• [Stored data]:
★ ★ ★ ★ ★

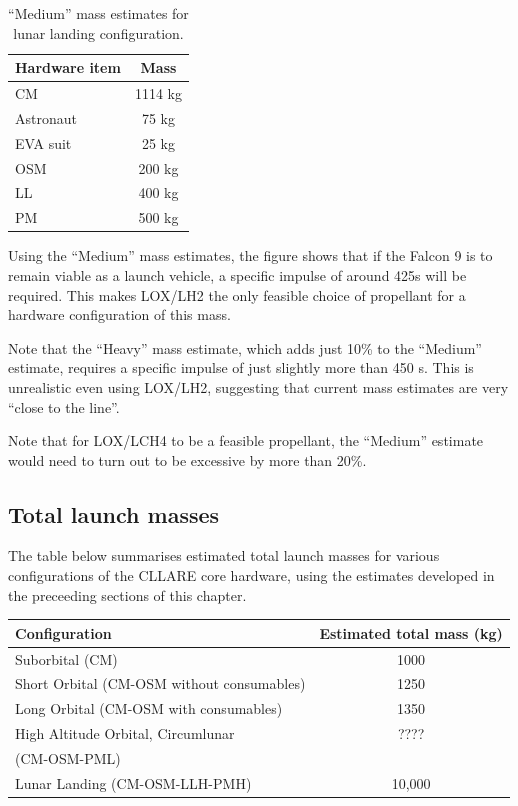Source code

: \documentclass{report}
\begin{document}
\begin{table} \label{tab:fuel_analysis}
\centering
\caption{``Medium'' mass estimates for lunar landing configuration.}
\begin{tabular}{ | l | c | }
\hline
\textbf{Hardware item} & \textbf{Mass} \\
\hline
\hline
CM		& 1114 kg \\
\hline
Astronaut	& 75 kg \\
\hline
EVA suit	& 25 kg \\
\hline
OSM		& 200 kg \\
\hline
LL		& 400 kg \\
\hline
PM		& 500 kg \\
\hline
\end{tabular}
\end{table}

Using the ``Medium'' mass estimates, the figure shows that if the Falcon 9 is to remain viable as a launch vehicle, a specific impulse of around 425s will be required.  This makes LOX/LH2 the only feasible choice of propellant for a hardware configuration of this mass.

Note that the ``Heavy'' mass estimate, which adds just 10\% to the ``Medium'' estimate, requires a specific impulse of just slightly more than 450 s.  This is unrealistic even using LOX/LH2, suggesting that current mass estimates are very ``close to the line''.

Note that for LOX/LCH4 to be a feasible propellant, the ``Medium'' estimate would need to turn out to be excessive by more than 20\%.

\subsection{Total launch masses}

The table below summarises estimated total launch masses for various configurations of the CLLARE core hardware, using the estimates developed in the preceeding sections of this chapter.

\begin{tabular}{ | l | c | }
\hline
Configuration & Estimated total mass (kg) \\
\hline
\hline
Suborbital (CM) & 1000 \\
\hline
Short Orbital (CM-OSM without consumables) & 1250 \\
\hline
Long Orbital (CM-OSM with consumables) & 1350 \\
\hline
High Altitude Orbital, Circumlunar & ???? \\
(CM-OSM-PML) & \\
\hline
Lunar Landing (CM-OSM-LLH-PMH) & 10,000 \\
\hline
\end{tabular}
\end{document}

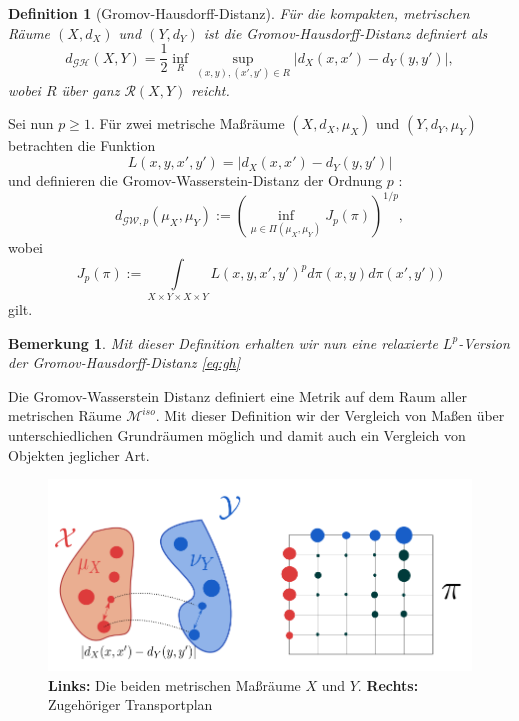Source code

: \documentclass[11pt,a4paper]{article}
\def\emph#1{\textit{#1}}
\newtheorem{definition}[theorem]{Definition}
\newtheorem{remark}[theorem]{Bemerkung}
\numberwithin{equation}{section}
\begin{document}
	\begin{definition}[Gromov-Hausdorff-Distanz]
		Für die kompakten, metrischen Räume $(X,d_X)$ und $(Y,d_Y)$ ist die \emph{Gromov-Hausdorff-Distanz} definiert als
		\begin{equation}
		d_{\mathcal{G}\mathcal{H}}(X,Y) = \frac{1}{2}\inf_{R} \sup_{(x,y),(x',y') \in R}{|d_X(x,x')- d_Y(y,y')|}, \label{eq:gh}
		\end{equation}
		wobei $R$ über ganz $\mathcal{R}(X,Y)$ reicht.
	\end{definition}
	
	Sei nun $p\geq 1$. Für zwei metrische Maßräume $(X,d_X,\mu_X)$ und $(Y,d_Y,\mu_Y)$ betrachten die Funktion 
	\begin{equation}
	L(x,y,x',y') = |d_X(x,x') - d_Y(y,y')|
	\end{equation}
	und definieren die Gromov-Wasserstein-Distanz der Ordnung $p$ \cite{memoli2011gromov}:
	\begin{equation}
	d_{\mathcal{GW},p}(\mu_X,\mu_Y):=\left(\inf_{\mu \in \Pi(\mu_X, \mu_Y)} {J_p(\pi)}\right)^{1/p},
	\end{equation}
	wobei
	\begin{equation}
	J_p(\pi) := \int\limits_{X\times Y \times  X\times Y}{L(x,y,x',y')^pd\pi(x,y)d\pi(x',y'))}
	\end{equation}
	gilt.
	
	\begin{remark}
		Mit dieser Definition erhalten wir nun eine relaxierte $L^p$-Version der Gromov-Hausdorff-Distanz \autoref{eq:gh}
	\end{remark}
	Die Gromov-Wasserstein Distanz definiert eine Metrik auf dem Raum aller metrischen Räume $\mathcal{M}^{iso}$. 
	Mit dieser Definition wir der Vergleich von Maßen über unterschiedlichen Grundräumen möglich und damit auch ein Vergleich von Objekten jeglicher Art.
	
	\begin{figure}[h]
		\begin{center}
			\includegraphics[width=0.3\textheight]{gwd_Transportplan.png}
			\caption[Beispiel der Gromov-Wasserstein-Distanz]{\textbf{Links:} Die beiden metrischen Maßräume $X$ und $Y$. \textbf{Rechts:} Zugehöriger Transportplan}
		\end{center}
	\end{figure}
	
\end{document}
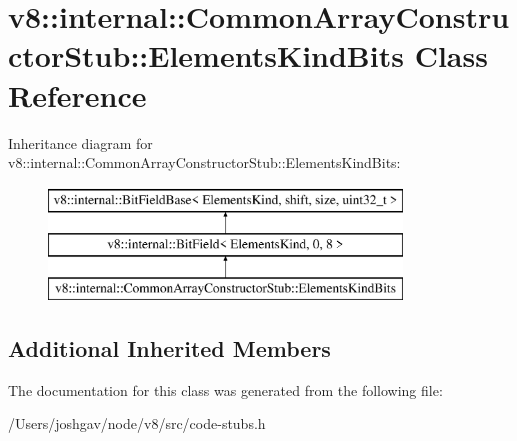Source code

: \hypertarget{classv8_1_1internal_1_1_common_array_constructor_stub_1_1_elements_kind_bits}{}\section{v8\+:\+:internal\+:\+:Common\+Array\+Constructor\+Stub\+:\+:Elements\+Kind\+Bits Class Reference}
\label{classv8_1_1internal_1_1_common_array_constructor_stub_1_1_elements_kind_bits}
Inheritance diagram for v8\+:\+:internal\+:\+:Common\+Array\+Constructor\+Stub\+:\+:Elements\+Kind\+Bits\+:\begin{figure}[H]
\begin{center}
\leavevmode
\includegraphics[height=3.000000cm]{classv8_1_1internal_1_1_common_array_constructor_stub_1_1_elements_kind_bits}
\end{center}
\end{figure}
\subsection*{Additional Inherited Members}


The documentation for this class was generated from the following file\+:\begin{DoxyCompactItemize}
\item 
/\+Users/joshgav/node/v8/src/code-\/stubs.\+h\end{DoxyCompactItemize}
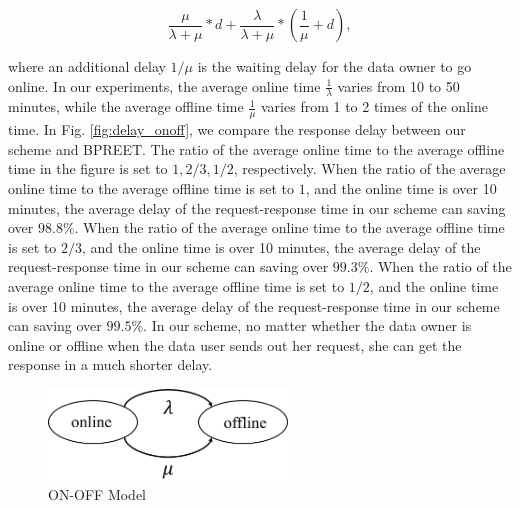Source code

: \documentclass[journal]{IEEEtran}
\begin{document}
    \begin{equation}
        \frac{\mu}{\lambda+\mu}*d + \frac{\lambda}{\lambda+\mu}*(\frac{1}{\mu}+d),
    \end{equation}

    where an additional delay $1/\mu$ is the waiting delay for the data owner to go online. In our experiments, the average online time $\frac{1}{\lambda}$ varies from 10 to 50 minutes, while the average offline time $\frac{1}{\mu}$ varies from 1 to 2 times of the online time. In Fig. \ref{fig:delay_onoff}, we compare the response delay between our scheme and BPREET. The ratio of the average online time to the average offline time in the figure is set to $1, 2/3, 1/2$, respectively. When the ratio of the average online time to the average offline time is set to $1$, and the online time is over 10 minutes, the average delay of the request-response time in our scheme can saving over $98.8\%$. When the ratio of the average online time to the average offline time is set to $2/3$, and the online time is over 10 minutes, the average delay of the request-response time in our scheme can saving over $99.3\%$. When the ratio of the average online time to the average offline time is set to $1/2$, and the online time is over 10 minutes, the average delay of the request-response time in our scheme can saving over $99.5\%$. In our scheme, no matter whether the data owner is online or offline when the data user sends out her request, she can get the response in a much shorter delay.

\begin{figure}[h]
    \centering
    \includegraphics[width=180pt]{picture/onoff3.png}
    \caption{ON-OFF Model}
    \label{fig:onoff}
\end{figure}
\end{document}
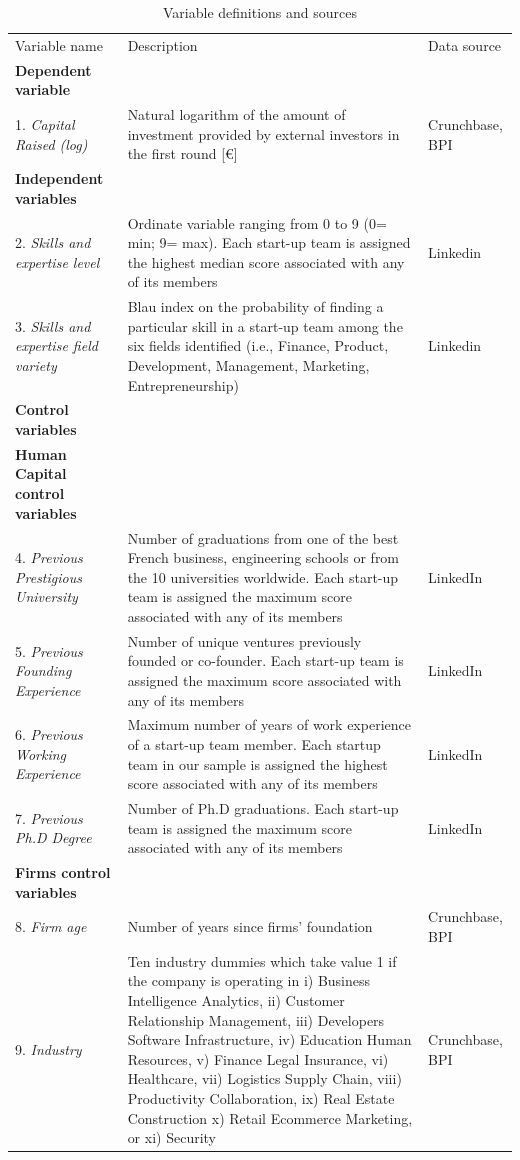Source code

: \documentclass[12pt]{article}
\begin{document}

\begin{table} [ht]
\caption{Variable definitions and sources}
\scriptsize
\renewcommand{\arraystretch}{1.5}
\begin{tabularx}{\textwidth}{ p{5cm} p{7cm} p{2.2cm} }
\toprule
\multicolumn{1}{l}{Variable name}&\multicolumn{1}{l}{Description}&\multicolumn{1}{l}{Data source}\\
\cmidrule(r){1-3}
\textbf{Dependent variable}& &\\
1. \textit{Capital Raised (log)} & Natural logarithm of the amount of investment provided by external investors in the first round [€] & Crunchbase, BPI \\
\textbf{Independent variables}& &\\
2. \textit{Skills and expertise level} & Ordinate variable ranging from 0 to 9 (0= min; 9= max). Each start-up team is assigned the highest median score associated with any of its members & Linkedin\\
3. \textit{Skills and expertise field variety} & Blau index on the probability of finding a particular skill in a start-up team among the six fields identified (i.e., Finance, Product, Development, Management, Marketing, Entrepreneurship) & Linkedin \\
\textbf{Control variables}& &\\
\textbf{Human Capital control variables}& &\\
4. \textit{Previous Prestigious University} & Number of graduations from one of the best French business, engineering schools or from the 10 universities worldwide. Each start-up team is assigned the maximum score associated with any of its members & LinkedIn\\
5. \textit{Previous Founding Experience} & Number of unique ventures previously founded or co-founder. Each start-up team is assigned the maximum score associated with any of its members & LinkedIn\\
6. \textit{Previous Working Experience} & Maximum number of years of work experience of a start-up team member. Each startup team in our sample is assigned the highest score associated with any of its members & LinkedIn\\
7. \textit{Previous Ph.D Degree} & Number of Ph.D graduations. Each start-up team is assigned the maximum score associated with any of its members & LinkedIn\\
\textbf{Firms control variables}& &\\
8. \textit{Firm age} & Number of years since firms' foundation & Crunchbase, BPI\\
9. \textit{Industry} & Ten industry dummies which take value 1 if the company is operating in i) Business Intelligence Analytics, ii) Customer Relationship Management, iii) Developers Software Infrastructure, iv) Education Human Resources, v) Finance Legal Insurance, vi) Healthcare, vii) Logistics Supply Chain, viii) Productivity Collaboration, ix) Real Estate Construction x) Retail Ecommerce Marketing, or xi) Security & Crunchbase, BPI \\
\cmidrule(r){1-3}
\end{tabularx}
\label{table1}
\end{table}
\end{document}
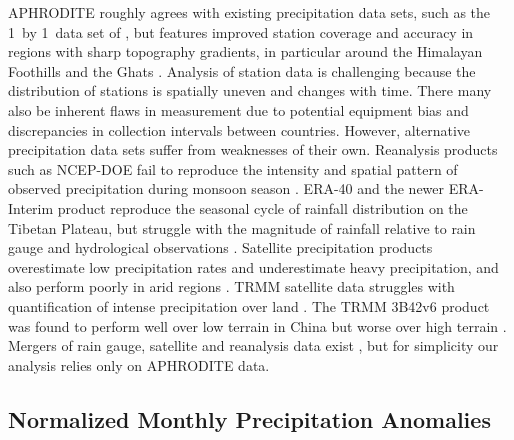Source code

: 	
	APHRODITE roughly agrees with existing precipitation data sets, such as the 1\textdegree\ by 1\textdegree\ data set of \cite{Rajeevan2006}, but features improved station coverage and accuracy in regions with sharp topography gradients, in particular around the Himalayan Foothills and the Ghats \citep{Yatagai2012}. Analysis of station data is challenging because the distribution of stations is spatially uneven and changes with time. There many also be inherent flaws in measurement due to potential equipment bias and discrepancies in collection intervals between countries. However, alternative precipitation data sets suffer from weaknesses of their own. Reanalysis products such as NCEP-DOE fail to reproduce the intensity and spatial pattern of observed precipitation during monsoon season \citep{Pena-Arancibia2013}. ERA-40 and the newer ERA-Interim product reproduce the seasonal cycle of rainfall distribution on the Tibetan Plateau, but struggle with the magnitude of rainfall relative to rain gauge and hydrological observations \citep{Tong2014}. Satellite precipitation products overestimate low precipitation rates and underestimate heavy precipitation, and also perform poorly in arid regions \citep{Gao2013a}. TRMM satellite data struggles with quantification of intense precipitation over land \citep{Iguchi2009}. The TRMM 3B42v6 product was found to perform well over low terrain in China but worse over high terrain \citep{Zhao2013}. Mergers of rain gauge, satellite and reanalysis data exist \citep{Pena-Arancibia2013,Shen2014}, but for simplicity our analysis relies only on APHRODITE data.
	
\subsection{Normalized Monthly Precipitation Anomalies}

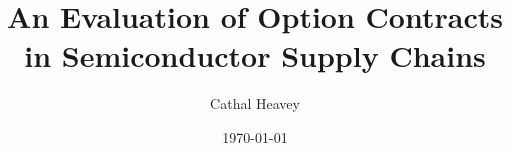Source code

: \documentclass[12pt,english]{article}
\begin{document}
\title{An Evaluation of Option Contracts in Semiconductor Supply Chains}




\author{Cathal Heavey}



\date{\today}



\maketitle 

\listoftodos

\end{document}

★ ★ ★ ★ ★

• [What you need to do]:
Could you state the number of lines above in which the word "Experience" appears? Give that number by itself.

• [Solution for this exercise]:
2